Die Zelte können heute alle stehen bleiben: geplant ist eine Tageswanderung hin zum "Austedalsbreen", dem Austedals-Gletscher mit einer Zeit von etwa 6-8 Stunden. Danach wollen wir am gleichen Platz noch eine weitere Nacht verbringen.

Da doch einige Kilometer zu Fuß zurückzulegen sind, dazu in doch recht schwierigem Gelände, haben wir für diese Wanderung die Mitnahme von Sandwiches vorgesehen und auch dafür dementsprechend eingekauft. Neben Wurst und Käse kann sich jeder seine Brote nach Geschmack mit Gurken, Tomaten, Thunfisch oder Oliven verfeinern. Zum Schluß über alles noch ein Salatblatt oder etwas Majonaise - fertig ist der Mittagsimbiß! Nur - aktiv werden muß hier schon jeder selber - es gibt keine Mamas, die einem das Broteschmieren abnehmen! Aber das haben auch unsere jüngeren Fahrtteilnehmer inzwischen begriffen!

Learning by doing - seine Brote muß sich schon jeder selbst schmieren!


Auf der roten Metallkiste ist alles übersichtlich von Marianne und Beate ausgebreitet worden; jetzt versammeln sich unsere Leute nach und nach um diese Kiste und bereiten ihre Marschverpflegung vor.

Die gute Laune der Fahrtteilnehmer spiegelt das gute Wetter wieder: ein hervorragender Tag für unsere Gletscher-Exkursion.

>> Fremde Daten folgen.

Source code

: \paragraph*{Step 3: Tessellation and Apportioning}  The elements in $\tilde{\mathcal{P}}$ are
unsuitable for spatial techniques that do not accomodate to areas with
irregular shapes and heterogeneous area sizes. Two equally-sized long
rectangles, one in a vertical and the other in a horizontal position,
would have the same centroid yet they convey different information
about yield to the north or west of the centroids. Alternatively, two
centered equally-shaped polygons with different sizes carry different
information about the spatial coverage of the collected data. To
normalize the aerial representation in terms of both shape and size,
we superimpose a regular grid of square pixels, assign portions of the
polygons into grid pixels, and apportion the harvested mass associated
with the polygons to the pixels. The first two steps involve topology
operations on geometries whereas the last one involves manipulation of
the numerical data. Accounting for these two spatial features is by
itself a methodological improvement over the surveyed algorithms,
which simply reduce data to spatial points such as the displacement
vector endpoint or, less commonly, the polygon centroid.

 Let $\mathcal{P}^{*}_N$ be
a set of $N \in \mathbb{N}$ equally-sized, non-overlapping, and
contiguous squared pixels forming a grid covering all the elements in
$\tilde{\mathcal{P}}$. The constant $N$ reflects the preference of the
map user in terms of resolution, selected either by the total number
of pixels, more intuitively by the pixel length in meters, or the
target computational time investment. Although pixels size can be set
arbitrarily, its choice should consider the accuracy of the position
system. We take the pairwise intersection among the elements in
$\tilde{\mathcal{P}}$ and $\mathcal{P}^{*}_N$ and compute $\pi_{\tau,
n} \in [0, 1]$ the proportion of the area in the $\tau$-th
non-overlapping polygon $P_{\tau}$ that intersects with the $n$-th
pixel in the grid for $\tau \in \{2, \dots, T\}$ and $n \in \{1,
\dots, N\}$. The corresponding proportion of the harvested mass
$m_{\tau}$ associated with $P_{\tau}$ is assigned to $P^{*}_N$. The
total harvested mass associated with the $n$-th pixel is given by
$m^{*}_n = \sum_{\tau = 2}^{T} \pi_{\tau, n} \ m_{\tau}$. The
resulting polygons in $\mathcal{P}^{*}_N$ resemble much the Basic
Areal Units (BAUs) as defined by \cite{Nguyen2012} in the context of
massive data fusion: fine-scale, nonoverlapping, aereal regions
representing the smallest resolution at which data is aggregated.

Leider mußten wir gestern an der Hütte erfahren, daß der Hüttenwirt aus Termingründen uns eventuell nun doch nicht, wie vorgesehen, begleiten kann. Das soll sich aber endgültig erst heute früh entscheiden.

Wir stehen in der wärmenden Morgensonne und frühstücken im Stehen; danach werden die Sandwiches in Gefrierbeuteln verpackt und in den Tagesrucksäcken verstaut. Auch um das Füllen seiner Trinkflasche muß sich jeder selbst kümmern. Das macht aber auch keine Schwierigkeiten; problematischer ist dagegen immer wieder die Frage, wer sich anschließend ohne große Aufforderung ums Wegräumen der Reste kümmert....!

Jeder muß auch selbst für sich abklären, was er nun an Bekleidung wählen will: klar ist, daß festes Schuhwerk erforderlich sein wird; Sonnencreme und Sonnenbrille sind ebenfalls unbedingt notwendig. Einige wählen nun gleich T-Shirts; andere beginnen die Tour noch in warmen Sachen. Regenzeug ist natürlich für alle Fälle auch mit im Gepäck.

Dann verschließen wir Zelte und Autos und machen uns auf den Weg hinauf zur Tungastolen-Hütte. Hier dann die Enttäuschung: die Tour kann vom Hüttenwart nicht begleitet werden. Da Martin aber zumindest den Weg zum Gletscher von der `87er-Tour her kennt, gibt es zumindest mit der Orientierung keine Probleme. Der Weg soll auch durch das rote "T" des norwegischen Bergwandervereins gekennzeichnet sein.

Der Hüttenwart ist auch der Meinung, daß ein kurzer Besuch auf dem unteren Ausläufer des Austedalsgletschers zur Zeit gefahrlos sei, wenn elementare Sicherheitsvorschriften beachtet würden: nur angeseilt in einer Gruppe, mit Eiskrallen unter den Schuhen und nicht zu nah an die offen sichtbaren Spalten heran.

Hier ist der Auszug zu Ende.